The records: Begin

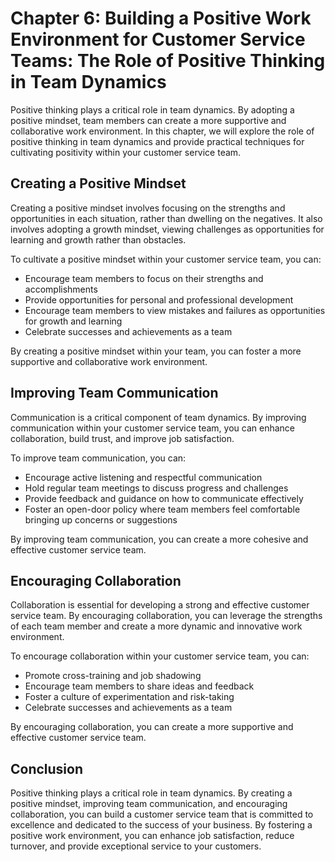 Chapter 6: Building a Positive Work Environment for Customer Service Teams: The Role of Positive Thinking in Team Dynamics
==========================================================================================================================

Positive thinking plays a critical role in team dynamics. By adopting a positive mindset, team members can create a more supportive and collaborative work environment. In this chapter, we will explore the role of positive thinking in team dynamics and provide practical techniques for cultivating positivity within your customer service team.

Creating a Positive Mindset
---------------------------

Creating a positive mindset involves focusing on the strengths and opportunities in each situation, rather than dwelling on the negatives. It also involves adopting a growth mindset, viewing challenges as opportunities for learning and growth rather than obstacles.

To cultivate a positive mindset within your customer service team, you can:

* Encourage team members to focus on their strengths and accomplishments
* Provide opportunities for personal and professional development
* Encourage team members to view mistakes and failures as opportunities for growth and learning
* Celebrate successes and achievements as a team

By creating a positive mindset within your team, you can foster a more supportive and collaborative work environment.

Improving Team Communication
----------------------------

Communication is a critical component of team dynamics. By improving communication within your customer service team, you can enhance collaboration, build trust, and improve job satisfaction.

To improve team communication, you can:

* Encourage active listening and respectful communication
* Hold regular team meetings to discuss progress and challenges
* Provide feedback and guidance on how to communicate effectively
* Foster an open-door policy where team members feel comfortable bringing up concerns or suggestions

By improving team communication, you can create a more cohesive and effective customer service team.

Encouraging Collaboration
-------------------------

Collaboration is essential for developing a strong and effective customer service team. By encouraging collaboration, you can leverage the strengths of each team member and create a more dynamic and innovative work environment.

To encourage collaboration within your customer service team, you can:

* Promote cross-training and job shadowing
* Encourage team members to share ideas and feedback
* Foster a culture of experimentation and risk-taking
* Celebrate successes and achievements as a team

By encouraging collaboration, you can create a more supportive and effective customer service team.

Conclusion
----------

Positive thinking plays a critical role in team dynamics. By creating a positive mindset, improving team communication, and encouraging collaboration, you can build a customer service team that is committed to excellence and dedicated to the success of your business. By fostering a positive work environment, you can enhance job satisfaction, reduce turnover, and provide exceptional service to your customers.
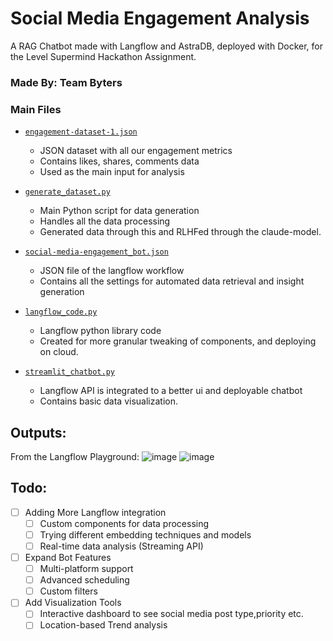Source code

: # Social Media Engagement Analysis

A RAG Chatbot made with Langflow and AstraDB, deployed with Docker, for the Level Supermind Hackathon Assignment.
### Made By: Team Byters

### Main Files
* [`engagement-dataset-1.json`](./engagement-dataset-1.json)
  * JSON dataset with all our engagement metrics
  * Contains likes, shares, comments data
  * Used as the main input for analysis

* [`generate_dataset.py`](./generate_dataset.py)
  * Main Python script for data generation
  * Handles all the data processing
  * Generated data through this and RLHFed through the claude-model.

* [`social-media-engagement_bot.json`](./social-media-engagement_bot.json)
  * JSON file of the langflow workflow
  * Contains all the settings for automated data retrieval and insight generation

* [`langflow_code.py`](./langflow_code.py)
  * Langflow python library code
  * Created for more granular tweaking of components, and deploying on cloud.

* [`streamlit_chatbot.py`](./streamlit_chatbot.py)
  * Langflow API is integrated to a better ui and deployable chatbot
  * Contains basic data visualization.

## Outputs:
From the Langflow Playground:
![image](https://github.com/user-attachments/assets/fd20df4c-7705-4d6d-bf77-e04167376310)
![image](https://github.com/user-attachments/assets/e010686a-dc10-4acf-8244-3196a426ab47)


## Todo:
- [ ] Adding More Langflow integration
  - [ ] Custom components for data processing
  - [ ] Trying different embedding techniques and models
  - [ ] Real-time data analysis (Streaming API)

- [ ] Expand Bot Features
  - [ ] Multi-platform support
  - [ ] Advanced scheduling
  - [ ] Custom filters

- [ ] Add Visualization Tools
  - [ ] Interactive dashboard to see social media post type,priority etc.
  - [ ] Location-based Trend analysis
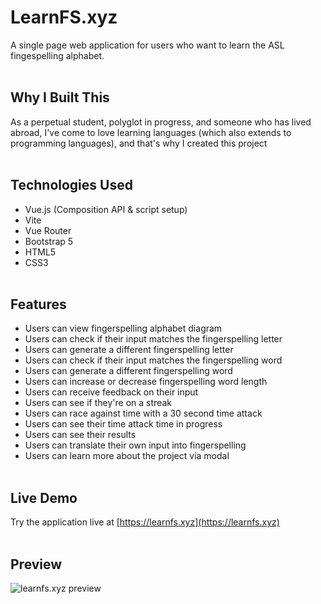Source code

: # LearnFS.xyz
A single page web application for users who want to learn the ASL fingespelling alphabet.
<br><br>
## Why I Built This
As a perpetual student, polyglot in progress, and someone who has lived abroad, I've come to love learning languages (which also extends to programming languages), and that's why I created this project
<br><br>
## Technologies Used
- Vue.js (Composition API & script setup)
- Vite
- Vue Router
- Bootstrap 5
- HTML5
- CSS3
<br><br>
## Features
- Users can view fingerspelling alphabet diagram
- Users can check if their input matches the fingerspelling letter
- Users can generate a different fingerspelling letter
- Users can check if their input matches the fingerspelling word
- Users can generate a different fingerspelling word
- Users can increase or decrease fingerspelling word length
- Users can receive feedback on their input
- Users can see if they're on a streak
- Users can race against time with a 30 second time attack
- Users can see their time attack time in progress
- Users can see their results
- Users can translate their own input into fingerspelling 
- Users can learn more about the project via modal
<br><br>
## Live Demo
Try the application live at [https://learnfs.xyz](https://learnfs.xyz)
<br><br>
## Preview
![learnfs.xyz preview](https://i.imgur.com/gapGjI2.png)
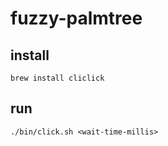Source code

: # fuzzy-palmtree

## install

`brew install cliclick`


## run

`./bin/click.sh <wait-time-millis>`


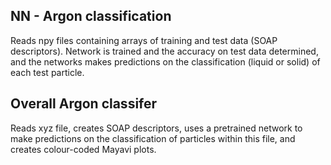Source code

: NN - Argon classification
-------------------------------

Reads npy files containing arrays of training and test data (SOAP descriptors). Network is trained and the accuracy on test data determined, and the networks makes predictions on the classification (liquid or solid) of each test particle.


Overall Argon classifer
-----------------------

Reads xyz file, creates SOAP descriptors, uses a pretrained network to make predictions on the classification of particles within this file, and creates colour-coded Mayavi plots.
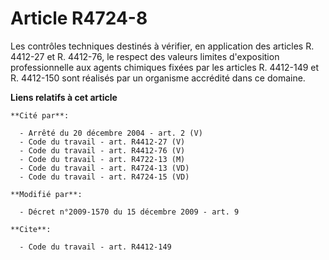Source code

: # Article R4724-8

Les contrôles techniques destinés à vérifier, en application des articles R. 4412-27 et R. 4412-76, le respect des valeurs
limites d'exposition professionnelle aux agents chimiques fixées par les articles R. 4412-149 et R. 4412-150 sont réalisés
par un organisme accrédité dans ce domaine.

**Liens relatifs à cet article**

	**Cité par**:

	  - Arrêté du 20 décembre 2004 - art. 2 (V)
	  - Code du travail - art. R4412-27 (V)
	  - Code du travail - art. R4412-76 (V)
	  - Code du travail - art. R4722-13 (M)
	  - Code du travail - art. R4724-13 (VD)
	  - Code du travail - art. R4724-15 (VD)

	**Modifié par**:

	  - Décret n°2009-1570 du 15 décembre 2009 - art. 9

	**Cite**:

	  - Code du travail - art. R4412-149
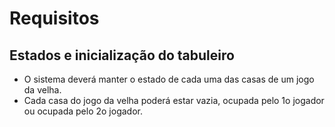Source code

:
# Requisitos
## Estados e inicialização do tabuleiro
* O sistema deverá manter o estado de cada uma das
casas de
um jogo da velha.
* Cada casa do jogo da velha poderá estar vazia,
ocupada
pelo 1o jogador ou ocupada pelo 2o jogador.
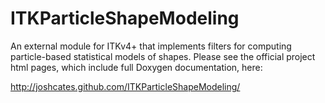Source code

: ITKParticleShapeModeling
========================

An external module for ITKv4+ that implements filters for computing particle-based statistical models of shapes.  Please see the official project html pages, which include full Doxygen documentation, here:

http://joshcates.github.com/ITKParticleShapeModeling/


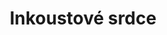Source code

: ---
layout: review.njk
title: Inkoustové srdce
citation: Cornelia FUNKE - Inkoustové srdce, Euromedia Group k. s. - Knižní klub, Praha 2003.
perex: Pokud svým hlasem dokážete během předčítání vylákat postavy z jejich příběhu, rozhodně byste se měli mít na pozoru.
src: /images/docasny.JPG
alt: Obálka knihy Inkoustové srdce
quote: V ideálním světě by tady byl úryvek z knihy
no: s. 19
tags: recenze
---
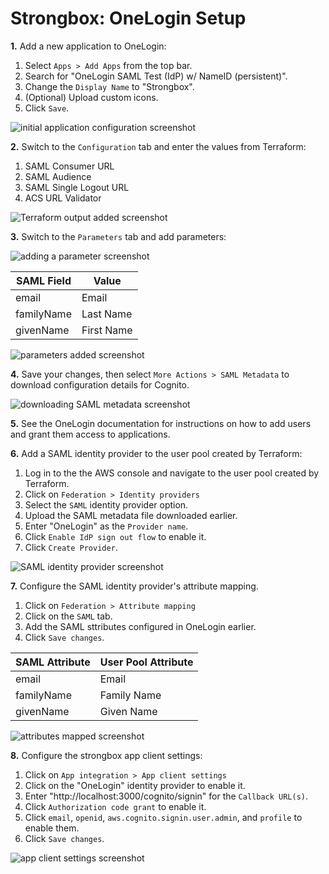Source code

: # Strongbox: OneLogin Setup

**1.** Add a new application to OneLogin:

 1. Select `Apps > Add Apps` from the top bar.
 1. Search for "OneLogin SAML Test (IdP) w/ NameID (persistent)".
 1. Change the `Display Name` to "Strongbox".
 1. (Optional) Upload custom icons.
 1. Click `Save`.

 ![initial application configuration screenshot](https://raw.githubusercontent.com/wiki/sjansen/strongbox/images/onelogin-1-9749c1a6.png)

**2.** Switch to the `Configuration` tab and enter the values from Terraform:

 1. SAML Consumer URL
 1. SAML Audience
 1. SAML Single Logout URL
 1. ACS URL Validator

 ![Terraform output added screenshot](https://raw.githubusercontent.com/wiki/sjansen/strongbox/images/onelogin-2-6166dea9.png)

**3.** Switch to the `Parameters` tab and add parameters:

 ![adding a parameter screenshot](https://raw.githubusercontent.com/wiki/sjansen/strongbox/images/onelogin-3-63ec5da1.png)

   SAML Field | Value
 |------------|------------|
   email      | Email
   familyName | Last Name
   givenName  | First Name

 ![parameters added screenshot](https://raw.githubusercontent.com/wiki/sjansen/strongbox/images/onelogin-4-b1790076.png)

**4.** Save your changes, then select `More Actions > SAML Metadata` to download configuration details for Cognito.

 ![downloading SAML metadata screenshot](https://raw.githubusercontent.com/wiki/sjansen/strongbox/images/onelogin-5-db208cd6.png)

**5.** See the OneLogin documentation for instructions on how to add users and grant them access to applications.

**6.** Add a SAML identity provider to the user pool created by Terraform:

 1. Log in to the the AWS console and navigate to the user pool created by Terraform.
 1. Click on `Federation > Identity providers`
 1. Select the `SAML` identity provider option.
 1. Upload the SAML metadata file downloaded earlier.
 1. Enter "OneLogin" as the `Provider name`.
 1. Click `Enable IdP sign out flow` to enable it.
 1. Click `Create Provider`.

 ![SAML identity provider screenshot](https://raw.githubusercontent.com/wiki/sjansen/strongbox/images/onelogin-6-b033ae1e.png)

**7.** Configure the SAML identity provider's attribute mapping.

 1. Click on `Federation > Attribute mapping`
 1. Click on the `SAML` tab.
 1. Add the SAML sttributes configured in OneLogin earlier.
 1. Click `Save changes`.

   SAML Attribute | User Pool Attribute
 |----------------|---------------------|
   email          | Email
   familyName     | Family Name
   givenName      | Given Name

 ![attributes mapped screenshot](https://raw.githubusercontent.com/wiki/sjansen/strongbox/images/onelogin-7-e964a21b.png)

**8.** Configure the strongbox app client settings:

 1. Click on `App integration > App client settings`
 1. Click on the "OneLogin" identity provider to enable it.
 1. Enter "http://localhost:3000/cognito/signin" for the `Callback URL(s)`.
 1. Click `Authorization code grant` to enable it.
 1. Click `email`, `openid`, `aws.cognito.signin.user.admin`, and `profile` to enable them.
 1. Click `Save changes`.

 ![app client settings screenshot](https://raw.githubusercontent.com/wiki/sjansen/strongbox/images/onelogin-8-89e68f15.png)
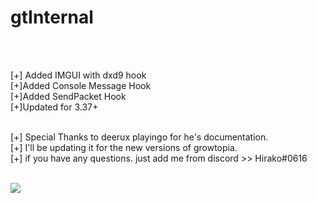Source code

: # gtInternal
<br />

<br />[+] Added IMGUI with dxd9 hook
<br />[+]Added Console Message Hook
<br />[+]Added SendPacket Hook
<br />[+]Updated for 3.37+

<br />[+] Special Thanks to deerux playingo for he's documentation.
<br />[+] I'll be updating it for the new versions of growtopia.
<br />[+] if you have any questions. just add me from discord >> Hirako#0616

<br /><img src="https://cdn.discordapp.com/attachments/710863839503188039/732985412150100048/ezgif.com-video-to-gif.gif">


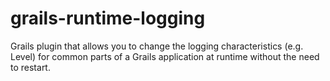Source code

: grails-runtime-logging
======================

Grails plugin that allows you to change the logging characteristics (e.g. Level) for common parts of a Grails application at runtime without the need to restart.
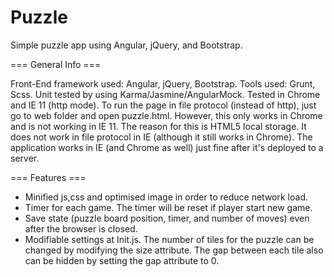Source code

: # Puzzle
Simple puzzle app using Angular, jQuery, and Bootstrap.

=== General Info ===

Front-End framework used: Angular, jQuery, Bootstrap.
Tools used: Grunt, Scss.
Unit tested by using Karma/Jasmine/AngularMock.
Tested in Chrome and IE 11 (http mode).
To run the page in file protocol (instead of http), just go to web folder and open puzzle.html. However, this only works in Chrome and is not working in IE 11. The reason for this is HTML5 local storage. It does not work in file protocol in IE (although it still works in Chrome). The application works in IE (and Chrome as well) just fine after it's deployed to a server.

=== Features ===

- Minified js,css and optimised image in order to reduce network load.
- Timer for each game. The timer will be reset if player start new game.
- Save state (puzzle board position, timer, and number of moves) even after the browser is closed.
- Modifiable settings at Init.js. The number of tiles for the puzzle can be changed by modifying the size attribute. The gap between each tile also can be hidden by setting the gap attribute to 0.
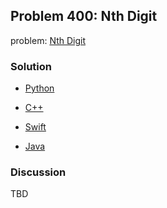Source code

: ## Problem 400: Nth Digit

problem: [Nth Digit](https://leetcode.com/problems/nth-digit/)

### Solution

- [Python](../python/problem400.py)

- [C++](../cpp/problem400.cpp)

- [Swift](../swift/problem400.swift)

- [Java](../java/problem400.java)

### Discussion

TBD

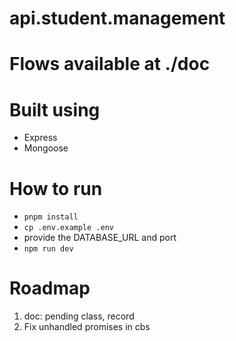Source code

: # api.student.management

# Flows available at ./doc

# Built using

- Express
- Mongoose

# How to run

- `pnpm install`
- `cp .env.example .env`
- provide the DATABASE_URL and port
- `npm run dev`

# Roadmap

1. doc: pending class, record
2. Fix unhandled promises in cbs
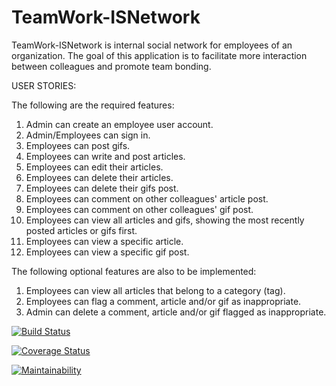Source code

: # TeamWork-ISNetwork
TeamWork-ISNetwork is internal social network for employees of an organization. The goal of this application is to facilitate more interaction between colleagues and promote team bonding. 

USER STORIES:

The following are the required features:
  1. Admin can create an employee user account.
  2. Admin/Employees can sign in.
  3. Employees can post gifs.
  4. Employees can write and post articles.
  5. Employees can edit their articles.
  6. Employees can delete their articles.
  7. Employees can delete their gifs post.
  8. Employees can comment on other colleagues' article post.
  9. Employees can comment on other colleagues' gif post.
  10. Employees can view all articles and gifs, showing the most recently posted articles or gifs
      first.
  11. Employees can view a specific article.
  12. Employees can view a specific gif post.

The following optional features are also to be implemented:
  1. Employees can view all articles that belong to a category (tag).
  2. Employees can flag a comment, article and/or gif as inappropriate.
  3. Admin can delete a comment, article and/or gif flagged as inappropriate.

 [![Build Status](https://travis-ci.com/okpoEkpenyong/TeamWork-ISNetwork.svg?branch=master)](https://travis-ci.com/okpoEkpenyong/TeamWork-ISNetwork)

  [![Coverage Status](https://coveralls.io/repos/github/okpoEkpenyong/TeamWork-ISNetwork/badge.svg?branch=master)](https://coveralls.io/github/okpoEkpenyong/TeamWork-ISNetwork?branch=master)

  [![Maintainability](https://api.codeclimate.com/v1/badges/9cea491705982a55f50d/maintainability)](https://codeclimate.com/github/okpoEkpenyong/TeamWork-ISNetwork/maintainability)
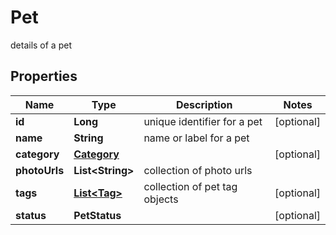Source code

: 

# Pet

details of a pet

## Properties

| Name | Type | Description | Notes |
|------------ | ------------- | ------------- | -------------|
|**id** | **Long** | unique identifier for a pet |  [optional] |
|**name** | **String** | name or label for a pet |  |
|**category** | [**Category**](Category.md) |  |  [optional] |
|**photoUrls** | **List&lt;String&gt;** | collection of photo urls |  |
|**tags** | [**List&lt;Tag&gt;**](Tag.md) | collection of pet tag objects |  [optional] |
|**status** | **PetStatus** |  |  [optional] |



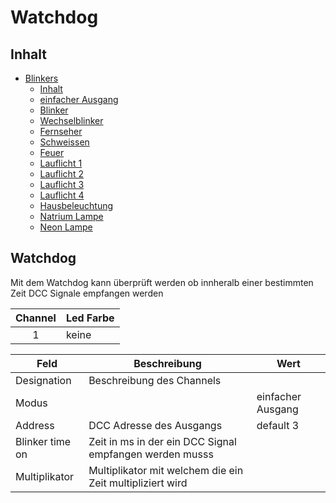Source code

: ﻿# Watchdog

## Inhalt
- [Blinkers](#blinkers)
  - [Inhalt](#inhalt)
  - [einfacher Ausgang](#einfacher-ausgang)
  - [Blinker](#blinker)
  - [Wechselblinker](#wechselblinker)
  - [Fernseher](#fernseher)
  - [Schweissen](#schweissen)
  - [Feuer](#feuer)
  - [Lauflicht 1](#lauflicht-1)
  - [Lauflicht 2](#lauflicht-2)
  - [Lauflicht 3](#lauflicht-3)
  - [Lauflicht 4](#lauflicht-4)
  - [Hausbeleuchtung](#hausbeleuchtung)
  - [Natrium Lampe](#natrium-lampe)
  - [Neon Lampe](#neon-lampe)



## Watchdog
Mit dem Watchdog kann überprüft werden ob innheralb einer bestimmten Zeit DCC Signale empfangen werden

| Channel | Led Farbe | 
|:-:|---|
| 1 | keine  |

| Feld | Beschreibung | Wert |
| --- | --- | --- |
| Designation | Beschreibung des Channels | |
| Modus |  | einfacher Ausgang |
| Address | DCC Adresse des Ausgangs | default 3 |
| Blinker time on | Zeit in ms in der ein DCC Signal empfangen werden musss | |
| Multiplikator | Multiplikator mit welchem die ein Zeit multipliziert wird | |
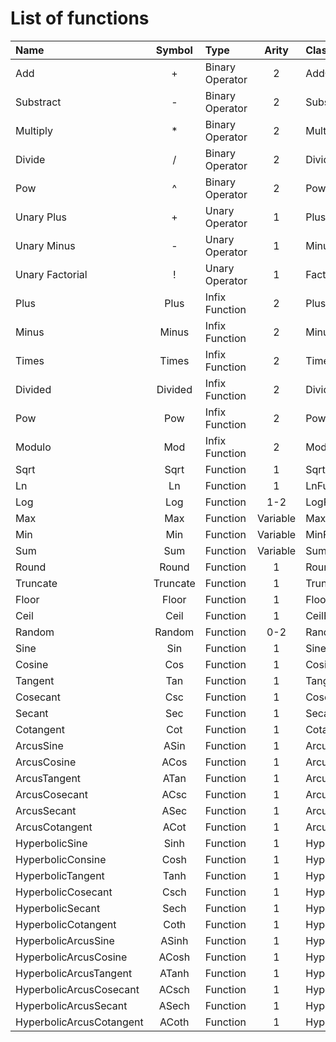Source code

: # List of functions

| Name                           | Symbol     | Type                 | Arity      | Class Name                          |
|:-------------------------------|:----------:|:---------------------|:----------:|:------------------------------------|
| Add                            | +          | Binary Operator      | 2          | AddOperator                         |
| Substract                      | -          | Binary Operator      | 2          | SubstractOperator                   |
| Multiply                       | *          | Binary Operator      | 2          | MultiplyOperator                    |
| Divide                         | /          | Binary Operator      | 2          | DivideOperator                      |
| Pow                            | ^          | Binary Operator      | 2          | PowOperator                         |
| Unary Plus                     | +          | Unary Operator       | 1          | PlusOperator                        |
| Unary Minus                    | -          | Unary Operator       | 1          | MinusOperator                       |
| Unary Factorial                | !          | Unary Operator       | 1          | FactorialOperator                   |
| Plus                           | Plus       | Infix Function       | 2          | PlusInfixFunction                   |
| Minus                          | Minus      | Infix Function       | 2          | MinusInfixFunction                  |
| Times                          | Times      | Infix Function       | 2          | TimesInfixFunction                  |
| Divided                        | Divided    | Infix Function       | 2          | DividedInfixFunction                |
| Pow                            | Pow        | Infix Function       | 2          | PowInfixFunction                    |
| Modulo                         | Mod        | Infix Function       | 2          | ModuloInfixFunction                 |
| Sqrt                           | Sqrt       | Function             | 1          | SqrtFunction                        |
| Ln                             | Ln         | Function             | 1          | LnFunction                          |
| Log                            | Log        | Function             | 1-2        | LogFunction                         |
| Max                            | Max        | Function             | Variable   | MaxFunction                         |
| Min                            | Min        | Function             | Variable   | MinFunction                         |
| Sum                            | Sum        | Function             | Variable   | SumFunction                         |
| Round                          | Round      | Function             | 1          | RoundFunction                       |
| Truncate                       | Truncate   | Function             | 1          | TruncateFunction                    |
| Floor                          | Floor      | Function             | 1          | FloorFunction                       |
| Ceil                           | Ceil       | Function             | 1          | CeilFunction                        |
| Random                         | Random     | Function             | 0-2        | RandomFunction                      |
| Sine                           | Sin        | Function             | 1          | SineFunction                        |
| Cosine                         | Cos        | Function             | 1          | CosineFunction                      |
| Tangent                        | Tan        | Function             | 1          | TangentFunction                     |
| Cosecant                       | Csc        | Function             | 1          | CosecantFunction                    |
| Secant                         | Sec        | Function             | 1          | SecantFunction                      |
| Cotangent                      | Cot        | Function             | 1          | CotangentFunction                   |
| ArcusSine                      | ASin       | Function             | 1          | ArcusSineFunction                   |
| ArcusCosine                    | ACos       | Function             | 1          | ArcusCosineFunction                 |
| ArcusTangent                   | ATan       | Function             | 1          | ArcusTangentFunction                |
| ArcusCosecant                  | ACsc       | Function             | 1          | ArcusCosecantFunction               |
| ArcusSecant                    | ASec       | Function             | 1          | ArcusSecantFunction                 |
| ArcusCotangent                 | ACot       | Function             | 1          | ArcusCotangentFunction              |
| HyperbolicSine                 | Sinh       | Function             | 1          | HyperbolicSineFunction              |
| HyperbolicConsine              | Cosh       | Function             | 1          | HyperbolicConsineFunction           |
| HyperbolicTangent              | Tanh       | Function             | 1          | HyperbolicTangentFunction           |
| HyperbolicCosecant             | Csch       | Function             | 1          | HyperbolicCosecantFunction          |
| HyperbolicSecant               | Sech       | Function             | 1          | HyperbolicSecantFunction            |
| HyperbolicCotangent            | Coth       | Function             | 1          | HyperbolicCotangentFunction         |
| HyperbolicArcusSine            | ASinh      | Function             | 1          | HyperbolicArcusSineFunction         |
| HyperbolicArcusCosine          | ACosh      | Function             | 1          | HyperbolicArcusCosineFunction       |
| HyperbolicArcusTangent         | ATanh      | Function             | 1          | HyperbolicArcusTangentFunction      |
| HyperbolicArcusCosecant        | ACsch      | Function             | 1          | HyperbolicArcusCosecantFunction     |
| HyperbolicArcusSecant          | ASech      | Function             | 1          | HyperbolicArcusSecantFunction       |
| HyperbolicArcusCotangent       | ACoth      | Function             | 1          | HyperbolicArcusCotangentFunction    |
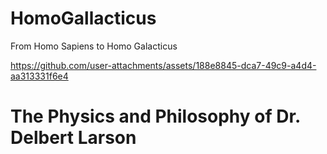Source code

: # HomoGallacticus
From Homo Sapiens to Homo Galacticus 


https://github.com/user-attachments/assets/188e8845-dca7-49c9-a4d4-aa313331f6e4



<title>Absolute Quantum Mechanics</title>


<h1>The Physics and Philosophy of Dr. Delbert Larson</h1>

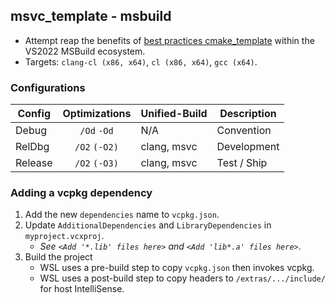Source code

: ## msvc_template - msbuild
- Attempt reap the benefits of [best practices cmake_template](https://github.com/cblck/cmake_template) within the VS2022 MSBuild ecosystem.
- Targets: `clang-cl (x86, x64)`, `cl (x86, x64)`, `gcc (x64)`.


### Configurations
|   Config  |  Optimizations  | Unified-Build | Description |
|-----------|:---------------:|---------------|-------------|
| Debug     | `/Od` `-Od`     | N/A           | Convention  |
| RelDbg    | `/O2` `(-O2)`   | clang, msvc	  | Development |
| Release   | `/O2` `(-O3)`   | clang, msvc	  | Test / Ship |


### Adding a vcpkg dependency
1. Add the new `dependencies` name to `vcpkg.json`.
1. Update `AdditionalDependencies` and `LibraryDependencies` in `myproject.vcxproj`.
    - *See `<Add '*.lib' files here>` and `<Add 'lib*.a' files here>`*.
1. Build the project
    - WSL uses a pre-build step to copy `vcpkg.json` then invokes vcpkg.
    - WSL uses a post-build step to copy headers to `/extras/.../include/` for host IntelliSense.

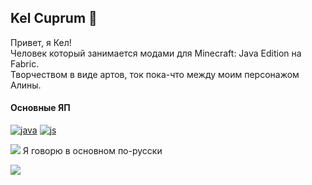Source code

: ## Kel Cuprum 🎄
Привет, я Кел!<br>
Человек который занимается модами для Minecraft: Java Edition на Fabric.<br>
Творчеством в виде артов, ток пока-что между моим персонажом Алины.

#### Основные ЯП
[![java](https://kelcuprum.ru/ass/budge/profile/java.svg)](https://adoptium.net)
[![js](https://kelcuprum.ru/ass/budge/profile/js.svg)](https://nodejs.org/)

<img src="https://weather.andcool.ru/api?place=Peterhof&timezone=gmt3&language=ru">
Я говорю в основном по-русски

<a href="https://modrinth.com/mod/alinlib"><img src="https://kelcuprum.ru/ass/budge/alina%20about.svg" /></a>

The records: End

**Problem to work on**
Take the material above from the line containing "Configure the strongbox" up to and including the line containing "Tested in Chrome and IE 11 (http mode)." and retype it exactly, without any pictures.

**Result for this task**
**8.** Configure the strongbox app client settings:

 1. Click on `App integration > App client settings`
 1. Click on the "OneLogin" identity provider to enable it.
 1. Enter "http://localhost:3000/cognito/signin" for the `Callback URL(s)`.
 1. Click `Authorization code grant` to enable it.
 1. Click `email`, `openid`, `aws.cognito.signin.user.admin`, and `profile` to enable them.
 1. Click `Save changes`.

 ![app client settings screenshot](https://raw.githubusercontent.com/wiki/sjansen/strongbox/images/onelogin-8-89e68f15.png)
Source code

: # gtInternal
<br />

<br />[+] Added IMGUI with dxd9 hook
<br />[+]Added Console Message Hook
<br />[+]Added SendPacket Hook
<br />[+]Updated for 3.37+

<br />[+] Special Thanks to deerux playingo for he's documentation.
<br />[+] I'll be updating it for the new versions of growtopia.
<br />[+] if you have any questions. just add me from discord >> Hirako#0616

<br /><img src="https://cdn.discordapp.com/attachments/710863839503188039/732985412150100048/ezgif.com-video-to-gif.gif">


Source code

: grails-runtime-logging
======================

Grails plugin that allows you to change the logging characteristics (e.g. Level) for common parts of a Grails application at runtime without the need to restart.
Source code

: # Puzzle
Simple puzzle app using Angular, jQuery, and Bootstrap.

=== General Info ===

Front-End framework used: Angular, jQuery, Bootstrap.
Tools used: Grunt, Scss.
Unit tested by using Karma/Jasmine/AngularMock.
Tested in Chrome and IE 11 (http mode).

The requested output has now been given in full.